Within one of our KOL monitoring dashboards, we are monitoring over 600 KOLs in Oncology. While about 20 percent were active on social media as expected, over 80 percent, have scientifically relevant mentions on social media. These include news updates on Facebook, blog articles shared to Twitter, and more.

One example is Dr. Neal Shore, a urologist, and Key Opinion Leader. It’s noteworthy that Dr. Shore doesn’t have a Twitter account because our dashboard quickly found several recent mentions of his work on Twitter. An oncology Twitter account posted a previously published video interview with him. The video was retweeted (shared) widely, reaching over 13,000 people, demonstrating great interest in his work from other specialists.

Like the Dr. Shore example, the vast majority of KOLs’ content was earned, not owned—updates and articles about the KOL. Monitoring these mentions can give your MSLs a head start on their next KOL engagement. That way, they have all the information available to understand what the KOLs are working on—and might be interested in working on in the near term. A Medical Science Liaison could use Dr. Shore’s interview as a natural conversation-starter with him. Perhaps the MSL could invite him to share his opinions on castrate-resistant prostate cancer. Social media monitoring also provides insight into a KOL’s thoughts about certain treatments or specific products. 

So far we’ve covered the why of social media KOL monitoring (to prepare for interactions) but not the how. That’s next. While we do recommend leveraging a dashboard to learn more about the KOLs you’re targeting for engagement, there is a step-by-step process you can follow to set up your own monitoring system.
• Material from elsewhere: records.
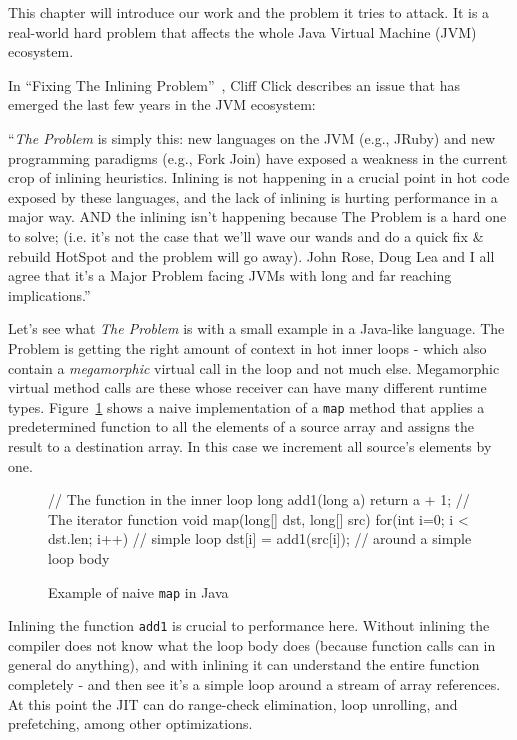 \label{introduction}
This chapter will introduce our work and the problem it tries to attack. It is a
real-world hard problem that affects the whole Java Virtual Machine (JVM) ecosystem.

In ``Fixing The Inlining Problem''~\cite{cliffc:TheProblem}, Cliff Click describes an issue
that has emerged the last few years in the JVM ecosystem:

``\emph{The Problem} is simply this: new languages on the JVM (e.g., JRuby) and new
programming paradigms (e.g., Fork Join) have exposed a weakness in the current
crop of inlining heuristics.  Inlining is not happening in a crucial point in
hot code exposed by these languages, and the lack of inlining is hurting
performance in a major way.  AND the inlining isn't happening because The
Problem is a hard one to solve; (i.e. it's not the case that we'll wave our
wands and do a quick fix \& rebuild HotSpot and the problem will go away).  
John Rose, Doug Lea and I all agree that it's a Major Problem facing JVMs with long
and far reaching implications.''

Let's see what \emph{The Problem} is with a small example in a Java-like language. The
Problem is getting the right amount of context in hot inner loops - which also
contain a \emph{megamorphic} virtual call in the loop and not much else. Megamorphic virtual method calls are these whose receiver can have many different runtime types. Figure~\ref{java_naive_map} 
shows a naive implementation of a \texttt{map} method that applies a predetermined
function to all the elements of a source array and assigns the result to a
destination array. In this case we increment all source's elements by one.

\begin{figure}
\begin{javaCode}
// The function in the inner loop
long add1(long a) {return a + 1;}
// The iterator function
void map(long[] dst, long[] src) {
  for(int i=0; i < dst.len; i++) // simple loop
    dst[i] = add1(src[i]); // around a simple loop body
}
\end{javaCode}
\caption[Example of naive \texttt{map} in Java]{Example of naive \texttt{map} in Java}
\label{java_naive_map}
\end{figure}

Inlining the function \texttt{add1} is crucial to performance here.  Without
inlining the compiler does not know what the loop body does (because function
calls can in general do anything), and with inlining it can understand the
entire function completely - and then see it's a simple loop around a stream of
array references.  At this point the JIT can do range-check elimination, loop
unrolling, and prefetching, among other optimizations.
5 Steps to Efficiently Monitor Key Opinion Leaders on Social Media

  1. Develop individual search strategies: First, identify KOLs by username and platform. Where are they active, if at all? Twitter? LinkedIn? What are their handles? That way, you can search for each KOL and any owned content of theirs. You can also look at their followers, fans, likes, connections, and fans to ensure their audience includes relevant healthcare practitioners.
  2. Search relevant long-tail keywords: On social media and search engines, search both the KOL’s name and practice area-related keywords. This combination of words, called a long tail, keeps irrelevant information from showing up in search results, such as weekend vacation plans with the family pet.
  3. Look for earned and owned content: Where has the KOL been mentioned by someone else? What have they written themselves that is relevant to your organization? Record these for your field teams for future reference.
  4. Configure a monitoring platform and dashboard: A software-driven monitoring process allows for a quality check to data accuracy, while manual labor (i.e., an MSL googles a KOL’s name and logs all earned and owned content) does not.
  5. Launch and communicate with the team: Ensure proper oversight is in place to manage the KOL social monitoring over the long term. Acceleration Point is available to consult with you on a new or existing KOL social media monitoring dashboard and can even build one for you from the ground-up.

Social media monitoring sounds like a lot of work, and it can be. Acceleration Point offers a proprietary tool that brings all five steps together into one dashboard so you can monitor your KOL list on social media on a daily basis so you can see all new, relevant mentions. It’s simple and easy. We review your KOL target list and within thirty days set up a uniquely workable monitoring dashboard.

Whether you work with a partner like Acceleration Point or do-it-yourself, the key to social monitoring is narrowing all KOL content down to relevance. If there is no scientific value, don’t monitor it.